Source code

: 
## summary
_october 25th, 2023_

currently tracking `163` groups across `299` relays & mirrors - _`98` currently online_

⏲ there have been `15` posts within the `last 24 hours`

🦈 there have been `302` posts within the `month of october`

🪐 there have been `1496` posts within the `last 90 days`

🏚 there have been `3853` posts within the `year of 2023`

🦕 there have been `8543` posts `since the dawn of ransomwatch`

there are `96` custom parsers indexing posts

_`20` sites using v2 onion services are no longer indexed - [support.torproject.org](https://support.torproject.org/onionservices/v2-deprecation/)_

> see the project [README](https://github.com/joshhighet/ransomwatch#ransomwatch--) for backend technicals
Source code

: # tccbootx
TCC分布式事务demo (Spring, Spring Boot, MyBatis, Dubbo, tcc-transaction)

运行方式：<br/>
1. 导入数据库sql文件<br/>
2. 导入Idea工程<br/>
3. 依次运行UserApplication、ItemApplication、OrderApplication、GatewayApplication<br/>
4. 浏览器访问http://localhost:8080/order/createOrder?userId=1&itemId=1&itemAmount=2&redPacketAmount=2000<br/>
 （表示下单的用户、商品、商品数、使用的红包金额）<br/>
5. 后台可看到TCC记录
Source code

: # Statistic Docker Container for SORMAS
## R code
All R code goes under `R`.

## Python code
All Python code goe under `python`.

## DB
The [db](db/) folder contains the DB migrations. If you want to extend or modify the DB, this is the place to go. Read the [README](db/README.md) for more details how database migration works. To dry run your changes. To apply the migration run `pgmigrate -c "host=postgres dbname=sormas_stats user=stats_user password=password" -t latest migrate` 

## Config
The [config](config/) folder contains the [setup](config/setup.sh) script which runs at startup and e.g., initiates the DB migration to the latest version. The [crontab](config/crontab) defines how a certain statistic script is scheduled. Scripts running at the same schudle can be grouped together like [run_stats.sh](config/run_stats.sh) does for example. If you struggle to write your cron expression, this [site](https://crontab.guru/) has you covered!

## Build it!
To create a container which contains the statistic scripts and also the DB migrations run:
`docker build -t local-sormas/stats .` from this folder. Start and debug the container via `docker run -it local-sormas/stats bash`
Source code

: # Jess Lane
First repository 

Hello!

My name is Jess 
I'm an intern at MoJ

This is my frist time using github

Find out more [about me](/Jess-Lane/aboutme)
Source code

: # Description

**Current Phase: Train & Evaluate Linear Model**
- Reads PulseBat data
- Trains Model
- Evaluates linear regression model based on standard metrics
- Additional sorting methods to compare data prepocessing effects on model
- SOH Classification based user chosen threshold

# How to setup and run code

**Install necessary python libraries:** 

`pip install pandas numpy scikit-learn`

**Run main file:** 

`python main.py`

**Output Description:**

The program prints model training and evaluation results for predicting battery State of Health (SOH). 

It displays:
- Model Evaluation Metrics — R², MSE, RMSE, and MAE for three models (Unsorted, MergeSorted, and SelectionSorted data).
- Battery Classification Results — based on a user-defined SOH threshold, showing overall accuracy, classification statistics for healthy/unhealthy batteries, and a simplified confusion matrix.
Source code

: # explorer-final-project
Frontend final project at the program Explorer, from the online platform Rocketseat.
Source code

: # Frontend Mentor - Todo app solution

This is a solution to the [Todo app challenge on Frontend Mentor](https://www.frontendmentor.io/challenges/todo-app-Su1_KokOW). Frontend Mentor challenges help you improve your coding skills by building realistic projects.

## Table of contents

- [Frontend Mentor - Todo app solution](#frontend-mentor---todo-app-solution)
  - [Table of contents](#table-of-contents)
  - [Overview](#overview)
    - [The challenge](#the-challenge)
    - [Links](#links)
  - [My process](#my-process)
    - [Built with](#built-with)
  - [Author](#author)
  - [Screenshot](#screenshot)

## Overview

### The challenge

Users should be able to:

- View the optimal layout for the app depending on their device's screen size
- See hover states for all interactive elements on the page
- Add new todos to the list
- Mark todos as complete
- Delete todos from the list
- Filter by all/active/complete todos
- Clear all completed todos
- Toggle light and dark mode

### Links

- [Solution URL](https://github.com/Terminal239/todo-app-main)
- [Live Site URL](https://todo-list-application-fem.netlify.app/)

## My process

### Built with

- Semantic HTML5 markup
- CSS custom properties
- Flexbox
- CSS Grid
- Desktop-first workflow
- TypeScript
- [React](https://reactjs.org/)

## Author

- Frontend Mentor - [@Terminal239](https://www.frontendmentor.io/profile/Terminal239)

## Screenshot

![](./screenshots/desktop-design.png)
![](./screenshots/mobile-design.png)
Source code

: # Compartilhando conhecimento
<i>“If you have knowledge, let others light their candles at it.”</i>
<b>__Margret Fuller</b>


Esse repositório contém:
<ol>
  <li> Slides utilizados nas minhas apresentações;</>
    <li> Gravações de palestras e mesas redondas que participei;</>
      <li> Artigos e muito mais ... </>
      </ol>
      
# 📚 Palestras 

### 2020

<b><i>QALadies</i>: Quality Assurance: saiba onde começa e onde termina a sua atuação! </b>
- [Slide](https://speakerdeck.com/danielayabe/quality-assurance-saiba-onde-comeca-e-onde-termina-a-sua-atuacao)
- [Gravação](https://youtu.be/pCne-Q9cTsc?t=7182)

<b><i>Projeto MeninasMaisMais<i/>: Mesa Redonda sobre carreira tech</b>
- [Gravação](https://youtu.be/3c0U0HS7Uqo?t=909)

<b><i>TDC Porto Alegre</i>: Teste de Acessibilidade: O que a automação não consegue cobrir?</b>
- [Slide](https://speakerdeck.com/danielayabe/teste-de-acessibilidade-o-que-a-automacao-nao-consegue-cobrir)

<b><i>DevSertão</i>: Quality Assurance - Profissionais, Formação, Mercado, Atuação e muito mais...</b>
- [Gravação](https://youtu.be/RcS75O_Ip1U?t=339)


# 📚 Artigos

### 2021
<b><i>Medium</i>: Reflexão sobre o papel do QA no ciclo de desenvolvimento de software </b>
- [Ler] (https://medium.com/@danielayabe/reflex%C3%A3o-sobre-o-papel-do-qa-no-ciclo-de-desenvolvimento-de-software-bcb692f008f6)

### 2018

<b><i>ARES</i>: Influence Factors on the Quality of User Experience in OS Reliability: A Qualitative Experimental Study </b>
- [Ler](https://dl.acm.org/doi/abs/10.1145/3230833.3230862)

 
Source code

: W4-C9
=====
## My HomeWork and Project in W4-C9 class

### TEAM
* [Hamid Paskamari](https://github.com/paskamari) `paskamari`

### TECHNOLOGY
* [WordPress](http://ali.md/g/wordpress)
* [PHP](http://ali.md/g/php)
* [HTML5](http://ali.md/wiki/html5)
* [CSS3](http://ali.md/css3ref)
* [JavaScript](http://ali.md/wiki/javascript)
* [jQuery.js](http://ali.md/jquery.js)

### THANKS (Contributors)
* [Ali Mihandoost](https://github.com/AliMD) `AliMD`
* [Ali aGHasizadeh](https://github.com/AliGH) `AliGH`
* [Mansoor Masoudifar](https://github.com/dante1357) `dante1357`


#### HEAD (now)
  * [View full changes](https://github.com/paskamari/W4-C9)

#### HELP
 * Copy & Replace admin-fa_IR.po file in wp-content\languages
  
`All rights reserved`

------------------------

*Task objective:*
Copy out the entries from the material above, matching each one exactly.

*Response to this task:*
Source code

: 
## summary
_october 25th, 2023_

currently tracking `163` groups across `299` relays & mirrors - _`98` currently online_

⏲ there have been `15` posts within the `last 24 hours`

🦈 there have been `302` posts within the `month of october`

🪐 there have been `1496` posts within the `last 90 days`

🏚 there have been `3853` posts within the `year of 2023`

🦕 there have been `8543` posts `since the dawn of ransomwatch`

there are `96` custom parsers indexing posts

_`20` sites using v2 onion services are no longer indexed - [support.torproject.org](https://support.torproject.org/onionservices/v2-deprecation/)_

> see the project [README](https://github.com/joshhighet/ransomwatch#ransomwatch--) for backend technicals
Source code

: # tccbootx
TCC分布式事务demo (Spring, Spring Boot, MyBatis, Dubbo, tcc-transaction)

运行方式：<br/>
1. 导入数据库sql文件<br/>
2. 导入Idea工程<br/>
3. 依次运行UserApplication、ItemApplication、OrderApplication、GatewayApplication<br/>
4. 浏览器访问http://localhost:8080/order/createOrder?userId=1&itemId=1&itemAmount=2&redPacketAmount=2000<br/>
 （表示下单的用户、商品、商品数、使用的红包金额）<br/>
5. 后台可看到TCC记录
Source code

: # Statistic Docker Container for SORMAS
## R code
All R code goes under `R`.

## Python code
All Python code goe under `python`.

## DB
The [db](db/) folder contains the DB migrations. If you want to extend or modify the DB, this is the place to go. Read the [README](db/README.md) for more details how database migration works. To dry run your changes. To apply the migration run `pgmigrate -c "host=postgres dbname=sormas_stats user=stats_user password=password" -t latest migrate` 

## Config
The [config](config/) folder contains the [setup](config/setup.sh) script which runs at startup and e.g., initiates the DB migration to the latest version. The [crontab](config/crontab) defines how a certain statistic script is scheduled. Scripts running at the same schudle can be grouped together like [run_stats.sh](config/run_stats.sh) does for example. If you struggle to write your cron expression, this [site](https://crontab.guru/) has you covered!

## Build it!
To create a container which contains the statistic scripts and also the DB migrations run:
`docker build -t local-sormas/stats .` from this folder. Start and debug the container via `docker run -it local-sormas/stats bash`
Source code

: # Jess Lane
First repository 

Hello!

My name is Jess 
I'm an intern at MoJ

This is my frist time using github

Find out more [about me](/Jess-Lane/aboutme)
Source code

: # Description

**Current Phase: Train & Evaluate Linear Model**
- Reads PulseBat data
- Trains Model
- Evaluates linear regression model based on standard metrics
- Additional sorting methods to compare data prepocessing effects on model
- SOH Classification based user chosen threshold

# How to setup and run code

**Install necessary python libraries:** 

`pip install pandas numpy scikit-learn`

**Run main file:** 

`python main.py`

**Output Description:**

The program prints model training and evaluation results for predicting battery State of Health (SOH). 

It displays:
- Model Evaluation Metrics — R², MSE, RMSE, and MAE for three models (Unsorted, MergeSorted, and SelectionSorted data).
- Battery Classification Results — based on a user-defined SOH threshold, showing overall accuracy, classification statistics for healthy/unhealthy batteries, and a simplified confusion matrix.
Source code

: # explorer-final-project
Frontend final project at the program Explorer, from the online platform Rocketseat.
Source code

: # Frontend Mentor - Todo app solution

This is a solution to the [Todo app challenge on Frontend Mentor](https://www.frontendmentor.io/challenges/todo-app-Su1_KokOW). Frontend Mentor challenges help you improve your coding skills by building realistic projects.

## Table of contents

- [Frontend Mentor - Todo app solution](#frontend-mentor---todo-app-solution)
  - [Table of contents](#table-of-contents)
  - [Overview](#overview)
    - [The challenge](#the-challenge)
    - [Links](#links)
  - [My process](#my-process)
    - [Built with](#built-with)
  - [Author](#author)
  - [Screenshot](#screenshot)

## Overview

### The challenge

Users should be able to:

- View the optimal layout for the app depending on their device's screen size
- See hover states for all interactive elements on the page
- Add new todos to the list
- Mark todos as complete
- Delete todos from the list
- Filter by all/active/complete todos
- Clear all completed todos
- Toggle light and dark mode

### Links

- [Solution URL](https://github.com/Terminal239/todo-app-main)
- [Live Site URL](https://todo-list-application-fem.netlify.app/)

## My process

### Built with

- Semantic HTML5 markup
- CSS custom properties
- Flexbox
- CSS Grid
- Desktop-first workflow
- TypeScript
- [React](https://reactjs.org/)

## Author

- Frontend Mentor - [@Terminal239](https://www.frontendmentor.io/profile/Terminal239)

## Screenshot

![](./screenshots/desktop-design.png)
![](./screenshots/mobile-design.png)
Source code

: # Compartilhando conhecimento
<i>“If you have knowledge, let others light their candles at it.”</i>
<b>__Margret Fuller</b>


Esse repositório contém:
<ol>
  <li> Slides utilizados nas minhas apresentações;</>
    <li> Gravações de palestras e mesas redondas que participei;</>
      <li> Artigos e muito mais ... </>
      </ol>
      
# 📚 Palestras 

### 2020

<b><i>QALadies</i>: Quality Assurance: saiba onde começa e onde termina a sua atuação! </b>
- [Slide](https://speakerdeck.com/danielayabe/quality-assurance-saiba-onde-comeca-e-onde-termina-a-sua-atuacao)
- [Gravação](https://youtu.be/pCne-Q9cTsc?t=7182)

<b><i>Projeto MeninasMaisMais<i/>: Mesa Redonda sobre carreira tech</b>
- [Gravação](https://youtu.be/3c0U0HS7Uqo?t=909)

<b><i>TDC Porto Alegre</i>: Teste de Acessibilidade: O que a automação não consegue cobrir?</b>
- [Slide](https://speakerdeck.com/danielayabe/teste-de-acessibilidade-o-que-a-automacao-nao-consegue-cobrir)

<b><i>DevSertão</i>: Quality Assurance - Profissionais, Formação, Mercado, Atuação e muito mais...</b>
- [Gravação](https://youtu.be/RcS75O_Ip1U?t=339)


# 📚 Artigos

### 2021
<b><i>Medium</i>: Reflexão sobre o papel do QA no ciclo de desenvolvimento de software </b>
- [Ler] (https://medium.com/@danielayabe/reflex%C3%A3o-sobre-o-papel-do-qa-no-ciclo-de-desenvolvimento-de-software-bcb692f008f6)

### 2018

<b><i>ARES</i>: Influence Factors on the Quality of User Experience in OS Reliability: A Qualitative Experimental Study </b>
- [Ler](https://dl.acm.org/doi/abs/10.1145/3230833.3230862)

 
Source code

: W4-C9
=====
## My HomeWork and Project in W4-C9 class

### TEAM
* [Hamid Paskamari](https://github.com/paskamari) `paskamari`

### TECHNOLOGY
* [WordPress](http://ali.md/g/wordpress)
* [PHP](http://ali.md/g/php)
* [HTML5](http://ali.md/wiki/html5)
* [CSS3](http://ali.md/css3ref)
* [JavaScript](http://ali.md/wiki/javascript)
* [jQuery.js](http://ali.md/jquery.js)

### THANKS (Contributors)
* [Ali Mihandoost](https://github.com/AliMD) `AliMD`
* [Ali aGHasizadeh](https://github.com/AliGH) `AliGH`
* [Mansoor Masoudifar](https://github.com/dante1357) `dante1357`


#### HEAD (now)
  * [View full changes](https://github.com/paskamari/W4-C9)

#### HELP
 * Copy & Replace admin-fa_IR.po file in wp-content\languages
  
`All rights reserved`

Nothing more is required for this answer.